Records from a data collection
* * *

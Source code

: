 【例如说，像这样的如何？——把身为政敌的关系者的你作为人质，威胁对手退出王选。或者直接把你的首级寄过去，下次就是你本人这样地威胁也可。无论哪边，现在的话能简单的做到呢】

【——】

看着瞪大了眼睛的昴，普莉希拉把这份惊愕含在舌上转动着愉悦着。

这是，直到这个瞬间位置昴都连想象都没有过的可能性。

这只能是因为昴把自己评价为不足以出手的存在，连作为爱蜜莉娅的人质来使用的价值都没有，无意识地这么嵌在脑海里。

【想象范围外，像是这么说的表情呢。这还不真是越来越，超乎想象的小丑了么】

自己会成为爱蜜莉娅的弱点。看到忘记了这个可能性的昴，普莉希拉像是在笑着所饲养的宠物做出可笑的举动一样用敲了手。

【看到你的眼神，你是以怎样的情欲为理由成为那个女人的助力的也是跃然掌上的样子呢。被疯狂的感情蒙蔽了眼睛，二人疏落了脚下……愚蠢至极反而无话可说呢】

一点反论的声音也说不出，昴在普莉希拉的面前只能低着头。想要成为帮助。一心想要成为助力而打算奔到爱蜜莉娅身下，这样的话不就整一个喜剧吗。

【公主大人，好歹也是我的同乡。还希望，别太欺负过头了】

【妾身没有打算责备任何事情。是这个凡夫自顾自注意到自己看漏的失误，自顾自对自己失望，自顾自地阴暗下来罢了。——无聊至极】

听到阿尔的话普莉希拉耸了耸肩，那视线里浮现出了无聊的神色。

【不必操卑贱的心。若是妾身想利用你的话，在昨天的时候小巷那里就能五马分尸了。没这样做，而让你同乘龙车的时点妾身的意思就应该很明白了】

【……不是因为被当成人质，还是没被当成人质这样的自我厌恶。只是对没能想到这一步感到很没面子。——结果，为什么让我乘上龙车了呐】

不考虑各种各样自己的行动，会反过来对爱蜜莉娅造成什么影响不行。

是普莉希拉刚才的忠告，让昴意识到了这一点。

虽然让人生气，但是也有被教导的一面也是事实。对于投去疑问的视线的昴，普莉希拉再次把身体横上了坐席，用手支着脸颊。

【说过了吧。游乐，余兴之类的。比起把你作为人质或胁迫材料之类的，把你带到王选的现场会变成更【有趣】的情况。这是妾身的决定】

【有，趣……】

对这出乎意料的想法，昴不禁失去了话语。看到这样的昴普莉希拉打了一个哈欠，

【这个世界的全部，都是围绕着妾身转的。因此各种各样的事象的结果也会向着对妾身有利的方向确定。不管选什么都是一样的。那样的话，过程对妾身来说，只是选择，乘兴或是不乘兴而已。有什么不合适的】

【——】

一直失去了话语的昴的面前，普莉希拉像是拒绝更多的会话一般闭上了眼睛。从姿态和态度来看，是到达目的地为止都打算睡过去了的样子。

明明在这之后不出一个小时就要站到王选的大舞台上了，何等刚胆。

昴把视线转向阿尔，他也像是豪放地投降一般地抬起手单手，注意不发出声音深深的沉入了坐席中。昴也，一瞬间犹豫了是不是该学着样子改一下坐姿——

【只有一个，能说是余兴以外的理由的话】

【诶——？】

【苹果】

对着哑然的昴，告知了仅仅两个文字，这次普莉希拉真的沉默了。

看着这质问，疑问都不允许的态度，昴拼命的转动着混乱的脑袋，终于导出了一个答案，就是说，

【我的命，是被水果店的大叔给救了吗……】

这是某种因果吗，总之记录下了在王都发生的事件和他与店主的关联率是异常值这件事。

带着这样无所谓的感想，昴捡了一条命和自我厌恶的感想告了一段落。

* * *

→ **Task details**
Scan the entries above for the line containing "这是，直到这个瞬间位置昴都连想象都没有过的可能性。", and copy it and all lines after it exactly, down to and including the line containing "是普莉希拉刚才的忠告，让昴意识到了这一点。".

→ **Solved problem**
这是，直到这个瞬间位置昴都连想象都没有过的可能性。

这只能是因为昴把自己评价为不足以出手的存在，连作为爱蜜莉娅的人质来使用的价值都没有，无意识地这么嵌在脑海里。

【想象范围外，像是这么说的表情呢。这还不真是越来越，超乎想象的小丑了么】

自己会成为爱蜜莉娅的弱点。看到忘记了这个可能性的昴，普莉希拉像是在笑着所饲养的宠物做出可笑的举动一样用敲了手。

【看到你的眼神，你是以怎样的情欲为理由成为那个女人的助力的也是跃然掌上的样子呢。被疯狂的感情蒙蔽了眼睛，二人疏落了脚下……愚蠢至极反而无话可说呢】

一点反论的声音也说不出，昴在普莉希拉的面前只能低着头。想要成为帮助。一心想要成为助力而打算奔到爱蜜莉娅身下，这样的话不就整一个喜剧吗。

【公主大人，好歹也是我的同乡。还希望，别太欺负过头了】

【妾身没有打算责备任何事情。是这个凡夫自顾自注意到自己看漏的失误，自顾自对自己失望，自顾自地阴暗下来罢了。——无聊至极】

听到阿尔的话普莉希拉耸了耸肩，那视线里浮现出了无聊的神色。

【不必操卑贱的心。若是妾身想利用你的话，在昨天的时候小巷那里就能五马分尸了。没这样做，而让你同乘龙车的时点妾身的意思就应该很明白了】

【……不是因为被当成人质，还是没被当成人质这样的自我厌恶。只是对没能想到这一步感到很没面子。——结果，为什么让我乘上龙车了呐】

不考虑各种各样自己的行动，会反过来对爱蜜莉娅造成什么影响不行。

是普莉希拉刚才的忠告，让昴意识到了这一点。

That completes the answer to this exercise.